Records from a data collection:

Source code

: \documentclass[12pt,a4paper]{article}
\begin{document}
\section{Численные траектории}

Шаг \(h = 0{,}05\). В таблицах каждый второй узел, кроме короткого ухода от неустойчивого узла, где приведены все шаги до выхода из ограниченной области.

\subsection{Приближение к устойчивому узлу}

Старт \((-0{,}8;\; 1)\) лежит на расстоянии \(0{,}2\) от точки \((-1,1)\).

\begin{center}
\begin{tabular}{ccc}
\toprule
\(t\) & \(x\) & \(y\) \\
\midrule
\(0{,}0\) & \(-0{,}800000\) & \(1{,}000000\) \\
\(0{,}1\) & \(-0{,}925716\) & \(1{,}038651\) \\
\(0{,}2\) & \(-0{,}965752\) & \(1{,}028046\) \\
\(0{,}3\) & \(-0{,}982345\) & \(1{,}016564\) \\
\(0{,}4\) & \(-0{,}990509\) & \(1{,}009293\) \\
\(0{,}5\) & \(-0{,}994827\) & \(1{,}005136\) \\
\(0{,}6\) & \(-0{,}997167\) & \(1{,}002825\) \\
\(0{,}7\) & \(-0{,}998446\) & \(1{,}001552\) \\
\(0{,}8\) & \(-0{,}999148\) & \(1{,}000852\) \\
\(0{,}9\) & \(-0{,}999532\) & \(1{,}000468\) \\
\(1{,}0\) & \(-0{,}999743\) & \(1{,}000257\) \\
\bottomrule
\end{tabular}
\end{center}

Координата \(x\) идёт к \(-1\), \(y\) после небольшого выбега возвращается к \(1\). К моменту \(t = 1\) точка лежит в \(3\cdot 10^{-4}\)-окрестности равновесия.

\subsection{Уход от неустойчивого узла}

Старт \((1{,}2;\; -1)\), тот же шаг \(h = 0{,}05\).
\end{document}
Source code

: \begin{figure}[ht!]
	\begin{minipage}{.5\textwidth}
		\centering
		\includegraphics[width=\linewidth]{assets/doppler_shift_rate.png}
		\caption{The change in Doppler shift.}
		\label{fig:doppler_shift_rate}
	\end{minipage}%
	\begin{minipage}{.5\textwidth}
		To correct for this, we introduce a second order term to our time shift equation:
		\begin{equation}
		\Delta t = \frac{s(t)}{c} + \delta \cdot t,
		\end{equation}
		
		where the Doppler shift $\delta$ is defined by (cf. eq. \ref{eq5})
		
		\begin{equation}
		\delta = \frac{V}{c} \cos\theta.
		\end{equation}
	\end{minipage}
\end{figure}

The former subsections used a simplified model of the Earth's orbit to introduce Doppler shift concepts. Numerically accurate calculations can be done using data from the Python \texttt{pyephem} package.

- _PROBLEM REQUIREMENTS_:
Retype exactly, and only, the lines from the line holding "Координата \(x\) идёт" through the last line of the data; both of those lines count.

- _OUTPUT BELOW_:
Координата \(x\) идёт к \(-1\), \(y\) после небольшого выбега возвращается к \(1\). К моменту \(t = 1\) точка лежит в \(3\cdot 10^{-4}\)-окрестности равновесия.

\subsection{Уход от неустойчивого узла}

Старт \((1{,}2;\; -1)\), тот же шаг \(h = 0{,}05\).
\end{document}
Source code

: \begin{figure}[ht!]
	\begin{minipage}{.5\textwidth}
		\centering
		\includegraphics[width=\linewidth]{assets/doppler_shift_rate.png}
		\caption{The change in Doppler shift.}
		\label{fig:doppler_shift_rate}
	\end{minipage}%
	\begin{minipage}{.5\textwidth}
		To correct for this, we introduce a second order term to our time shift equation:
		\begin{equation}
		\Delta t = \frac{s(t)}{c} + \delta \cdot t,
		\end{equation}
		
		where the Doppler shift $\delta$ is defined by (cf. eq. \ref{eq5})
		
		\begin{equation}
		\delta = \frac{V}{c} \cos\theta.
		\end{equation}
	\end{minipage}
\end{figure}

The former subsections used a simplified model of the Earth's orbit to introduce Doppler shift concepts. Numerically accurate calculations can be done using data from the Python \texttt{pyephem} package.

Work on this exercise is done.